HuGENet™

Frequently Asked Questions

 

Q: What is human genome epidemiology (HuGE)?

A: Human genome epidemiology is the basic science of public health genomics. It is the set of methods for measuring genetic variation within and across populations and for understanding how gene variants interact with other genes and with the environment to cause disease. Population-based epidemiologic studies help scientists to estimate how genetic factors contribute to disease risks in individuals and populations.

 

Q:  What is the Human Genome Epidemiology Network (HuGENet™)?

A:  The Human Genome Epidemiology Network, or HuGENet™ is a voluntary, international collaboration focused on assessing the role of human genome variation in health and disease at the population level.

 

Q: Where are the HuGENet™ Coordinating Centers and how can I get involved?
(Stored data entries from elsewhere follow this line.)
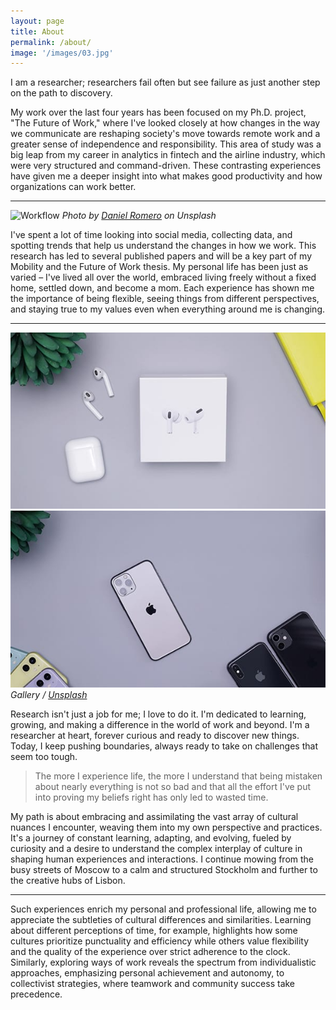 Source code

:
 ```yaml
---
layout: page
title: About
permalink: /about/
image: '/images/03.jpg'
---
```


I am a researcher; researchers fail often but see failure as just another step on the path to discovery.

My work over the last four years has been focused on my Ph.D. project, "The Future of Work," where I've looked closely at how changes in the way we communicate are reshaping society's move towards remote work and a greater sense of independence and responsibility. This area of study was a big leap from my career in analytics in fintech and the airline industry, which were very structured and command-driven. These contrasting experiences have given me a deeper insight into what makes good productivity and how organizations can work better.

***

![Workflow]({{site.baseurl}}/images/09-1.jpg)
*Photo by [Daniel Romero](https://unsplash.com/@rmrdnl) on Unsplash*

I've spent a lot of time looking into social media, collecting data, and spotting trends that help us understand the changes in how we work. This research has led to several published papers and will be a key part of my Mobility and the Future of Work thesis. My personal life has been just as varied – I've lived all over the world, embraced living freely without a fixed home, settled down, and become a mom. Each experience has shown me the importance of being flexible, seeing things from different perspectives, and staying true to my values even when everything around me is changing.

***

<div class="gallery-box">
  <div class="gallery">
    <img src="/images/09-2.jpg">
    <img src="/images/09-3.jpg">
  </div>
  <em>Gallery / <a href="https://unsplash.com/" target="_blank">Unsplash</a></em>
</div>

Research isn't just a job for me; I love to do it. I'm dedicated to learning, growing, and making a difference in the world of work and beyond. I'm a researcher at heart, forever curious and ready to discover new things. Today, I keep pushing boundaries, always ready to take on challenges that seem too tough. 


> The more I experience life, the more I understand that being mistaken about nearly everything is not so bad and that all the effort I've put into proving my beliefs right has only led to wasted time.


My path is about embracing and assimilating the vast array of cultural nuances I encounter, weaving them into my own perspective and practices. It's a journey of constant learning, adapting, and evolving, fueled by curiosity and a desire to understand the complex interplay of culture in shaping human experiences and interactions. I continue mowing from the busy streets of Moscow to a calm and structured Stockholm and further to the creative hubs of Lisbon.
***
Such experiences enrich my personal and professional life, allowing me to appreciate the subtleties of cultural differences and similarities. Learning about different perceptions of time, for example, highlights how some cultures prioritize punctuality and efficiency while others value flexibility and the quality of the experience over strict adherence to the clock. Similarly, exploring ways of work reveals the spectrum from individualistic approaches, emphasizing personal achievement and autonomy, to collectivist strategies, where teamwork and community success take precedence.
A:  Currently, there are 4 HuGENet™ Coordinating Centers that conduct HuGENet™ activities:

1. CDC’s Office of Public Health Genomics, Atlanta, Georgia
2. HuGENet UK Coordinating Center, Cambridge, UK
3. University of Ioannina, Greece
4. University of Ottawa, Ottawa, Canada

Visit the HuGENet™ Coordinating Centers’ Web sites to learn about ongoing activities and ways to get involved.

 

Q:  What is the HuGE Navigator?

A: The published literature in human genetics and genomics is growing rapidly. The HuGE Navigator was developed to help researchers, clinicians, and the public search this literature efficiently via the World Wide Web. The HuGE Navigator is an integrated, searchable knowledge base of genetic associations and related information in human genome epidemiology. The HuGE Navigator provides access to continuously updated, curated information extracted weekly from PubMed since 2001. Abstracts are selected by a combination of artificial and human intelligence and include information on population prevalence of genetic variants, gene-disease associations, gene-gene and gene-environment interactions, and evaluation of genetic tests.